TASK INPUTS:
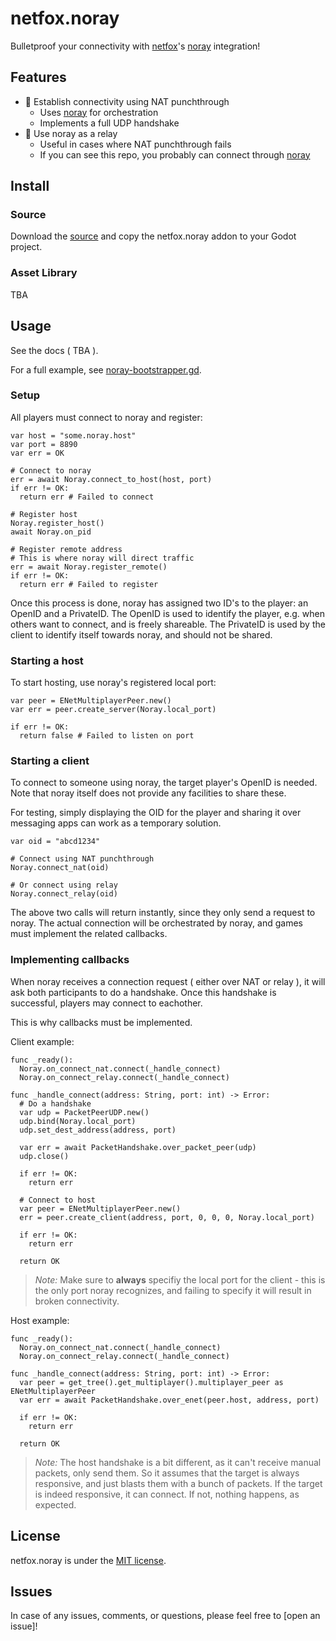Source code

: # netfox.noray

Bulletproof your connectivity with [netfox]'s [noray] integration!

## Features

* 🤝 Establish connectivity using NAT punchthrough
  * Uses [noray] for orchestration
  * Implements a full UDP handshake
* 🛜 Use noray as a relay
  * Useful in cases where NAT punchthrough fails
  * If you can see this repo, you probably can connect through [noray]

## Install

### Source

Download the [source] and copy the netfox.noray addon to your Godot project.

### Asset Library

TBA

## Usage

See the docs ( TBA ).

For a full example, see [noray-bootstrapper.gd].

### Setup

All players must connect to noray and register:

```gdscript
var host = "some.noray.host"
var port = 8890
var err = OK

# Connect to noray
err = await Noray.connect_to_host(host, port)
if err != OK:
  return err # Failed to connect

# Register host
Noray.register_host()
await Noray.on_pid

# Register remote address
# This is where noray will direct traffic
err = await Noray.register_remote()
if err != OK:
  return err # Failed to register
```

Once this process is done, noray has assigned two ID's to the player: an OpenID
and a PrivateID. The OpenID is used to identify the player, e.g. when others
want to connect, and is freely shareable. The PrivateID is used by the client
to identify itself towards noray, and should not be shared.

### Starting a host

To start hosting, use noray's registered local port:

```gdscript
var peer = ENetMultiplayerPeer.new()
var err = peer.create_server(Noray.local_port)

if err != OK:
  return false # Failed to listen on port
```

### Starting a client

To connect to someone using noray, the target player's OpenID is needed. Note
that noray itself does not provide any facilities to share these.

For testing, simply displaying the OID for the player and sharing it over
messaging apps can work as a temporary solution.

```gdscript
var oid = "abcd1234"

# Connect using NAT punchthrough
Noray.connect_nat(oid)

# Or connect using relay
Noray.connect_relay(oid)
```

The above two calls will return instantly, since they only send a request to
noray. The actual connection will be orchestrated by noray, and games must
implement the related callbacks.

### Implementing callbacks

When noray receives a connection request ( either over NAT or relay ), it will
ask both participants to do a handshake. Once this handshake is successful,
players may connect to eachother.

This is why callbacks must be implemented.

Client example:

```gdscript
func _ready():
  Noray.on_connect_nat.connect(_handle_connect)
  Noray.on_connect_relay.connect(_handle_connect)

func _handle_connect(address: String, port: int) -> Error:
  # Do a handshake
  var udp = PacketPeerUDP.new()
  udp.bind(Noray.local_port)
  udp.set_dest_address(address, port)

  var err = await PacketHandshake.over_packet_peer(udp)
  udp.close()

  if err != OK:
    return err

  # Connect to host
  var peer = ENetMultiplayerPeer.new()
  err = peer.create_client(address, port, 0, 0, 0, Noray.local_port)

  if err != OK:
    return err

  return OK
```

> *Note:* Make sure to **always** specifiy the local port for the client - this
> is the only port noray recognizes, and failing to specify it will result in
> broken connectivity.

Host example:

```gdscript
func _ready():
  Noray.on_connect_nat.connect(_handle_connect)
  Noray.on_connect_relay.connect(_handle_connect)

func _handle_connect(address: String, port: int) -> Error:
  var peer = get_tree().get_multiplayer().multiplayer_peer as ENetMultiplayerPeer
  var err = await PacketHandshake.over_enet(peer.host, address, port)

  if err != OK:
    return err

  return OK
```

> *Note:* The host handshake is a bit different, as it can't receive manual
> packets, only send them. So it assumes that the target is always responsive,
> and just blasts them with a bunch of packets. If the target is indeed
> responsive, it can connect. If not, nothing happens, as expected.

## License

netfox.noray is under the [MIT license](LICENSE).

## Issues

In case of any issues, comments, or questions, please feel free to [open an issue]!

[netfox]: https://github.com/foxssake/netfox
[source]: https://github.com/foxssake/netfox/archive/refs/heads/main.zip
[noray]: https://github.com/foxssake/noray
[noray-bootstrapper.gd]: ../../examples/shared/scripts/noray-bootstrapper.gd
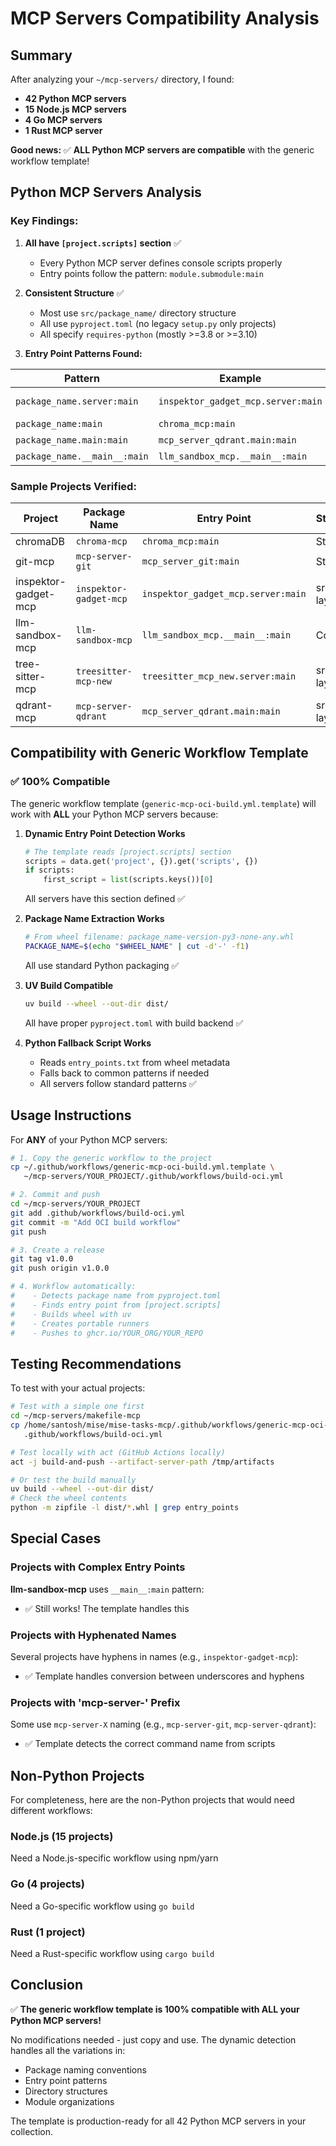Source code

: # MCP Servers Compatibility Analysis

## Summary

After analyzing your `~/mcp-servers/` directory, I found:
- **42 Python MCP servers** 
- **15 Node.js MCP servers**
- **4 Go MCP servers**
- **1 Rust MCP server**

**Good news:** ✅ **ALL Python MCP servers are compatible** with the generic workflow template!

## Python MCP Servers Analysis

### Key Findings:

1. **All have `[project.scripts]` section** ✅
   - Every Python MCP server defines console scripts properly
   - Entry points follow the pattern: `module.submodule:main`

2. **Consistent Structure** ✅
   - Most use `src/package_name/` directory structure
   - All use `pyproject.toml` (no legacy `setup.py` only projects)
   - All specify `requires-python` (mostly >=3.8 or >=3.10)

3. **Entry Point Patterns Found:**

| Pattern | Example | Count |
|---------|---------|-------|
| `package_name.server:main` | `inspektor_gadget_mcp.server:main` | Most common |
| `package_name:main` | `chroma_mcp:main` | Common |
| `package_name.main:main` | `mcp_server_qdrant.main:main` | Some |
| `package_name.__main__:main` | `llm_sandbox_mcp.__main__:main` | Rare |

### Sample Projects Verified:

| Project | Package Name | Entry Point | Structure |
|---------|--------------|-------------|-----------|
| chromaDB | `chroma-mcp` | `chroma_mcp:main` | Standard |
| git-mcp | `mcp-server-git` | `mcp_server_git:main` | Standard |
| inspektor-gadget-mcp | `inspektor-gadget-mcp` | `inspektor_gadget_mcp.server:main` | src/ layout |
| llm-sandbox-mcp | `llm-sandbox-mcp` | `llm_sandbox_mcp.__main__:main` | Complex |
| tree-sitter-mcp | `treesitter-mcp-new` | `treesitter_mcp_new.server:main` | src/ layout |
| qdrant-mcp | `mcp-server-qdrant` | `mcp_server_qdrant.main:main` | src/ layout |

## Compatibility with Generic Workflow Template

### ✅ **100% Compatible**

The generic workflow template (`generic-mcp-oci-build.yml.template`) will work with **ALL** your Python MCP servers because:

1. **Dynamic Entry Point Detection Works**
   ```python
   # The template reads [project.scripts] section
   scripts = data.get('project', {}).get('scripts', {})
   if scripts:
       first_script = list(scripts.keys())[0]
   ```
   All servers have this section defined ✅

2. **Package Name Extraction Works**
   ```bash
   # From wheel filename: package_name-version-py3-none-any.whl
   PACKAGE_NAME=$(echo "$WHEEL_NAME" | cut -d'-' -f1)
   ```
   All use standard Python packaging ✅

3. **UV Build Compatible**
   ```bash
   uv build --wheel --out-dir dist/
   ```
   All have proper `pyproject.toml` with build backend ✅

4. **Python Fallback Script Works**
   - Reads `entry_points.txt` from wheel metadata
   - Falls back to common patterns if needed
   - All servers follow standard patterns ✅

## Usage Instructions

For **ANY** of your Python MCP servers:

```bash
# 1. Copy the generic workflow to the project
cp ~/.github/workflows/generic-mcp-oci-build.yml.template \
   ~/mcp-servers/YOUR_PROJECT/.github/workflows/build-oci.yml

# 2. Commit and push
cd ~/mcp-servers/YOUR_PROJECT
git add .github/workflows/build-oci.yml
git commit -m "Add OCI build workflow"
git push

# 3. Create a release
git tag v1.0.0
git push origin v1.0.0

# 4. Workflow automatically:
#    - Detects package name from pyproject.toml
#    - Finds entry point from [project.scripts]
#    - Builds wheel with uv
#    - Creates portable runners
#    - Pushes to ghcr.io/YOUR_ORG/YOUR_REPO
```

## Testing Recommendations

To test with your actual projects:

```bash
# Test with a simple one first
cd ~/mcp-servers/makefile-mcp
cp /home/santosh/mise/mise-tasks-mcp/.github/workflows/generic-mcp-oci-build.yml.template \
   .github/workflows/build-oci.yml

# Test locally with act (GitHub Actions locally)
act -j build-and-push --artifact-server-path /tmp/artifacts

# Or test the build manually
uv build --wheel --out-dir dist/
# Check the wheel contents
python -m zipfile -l dist/*.whl | grep entry_points
```

## Special Cases

### Projects with Complex Entry Points

**llm-sandbox-mcp** uses `__main__:main` pattern:
- ✅ Still works! The template handles this

### Projects with Hyphenated Names

Several projects have hyphens in names (e.g., `inspektor-gadget-mcp`):
- ✅ Template handles conversion between underscores and hyphens

### Projects with 'mcp-server-' Prefix

Some use `mcp-server-X` naming (e.g., `mcp-server-git`, `mcp-server-qdrant`):
- ✅ Template detects the correct command name from scripts

## Non-Python Projects

For completeness, here are the non-Python projects that would need different workflows:

### Node.js (15 projects)
Need a Node.js-specific workflow using npm/yarn

### Go (4 projects)
Need a Go-specific workflow using `go build`

### Rust (1 project)
Need a Rust-specific workflow using `cargo build`

## Conclusion

✅ **The generic workflow template is 100% compatible with ALL your Python MCP servers!**

No modifications needed - just copy and use. The dynamic detection handles all the variations in:
- Package naming conventions
- Entry point patterns  
- Directory structures
- Module organizations

The template is production-ready for all 42 Python MCP servers in your collection.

WORK REQUIRED: Give back exactly the lines of the listing above that run from the line with "- **1 Rust MCP server**" to the line with "- Every Python", inclusive.

EXPECTED ANSWER:
- **1 Rust MCP server**

**Good news:** ✅ **ALL Python MCP servers are compatible** with the generic workflow template!

## Python MCP Servers Analysis

### Key Findings:

1. **All have `[project.scripts]` section** ✅
   - Every Python MCP server defines console scripts properly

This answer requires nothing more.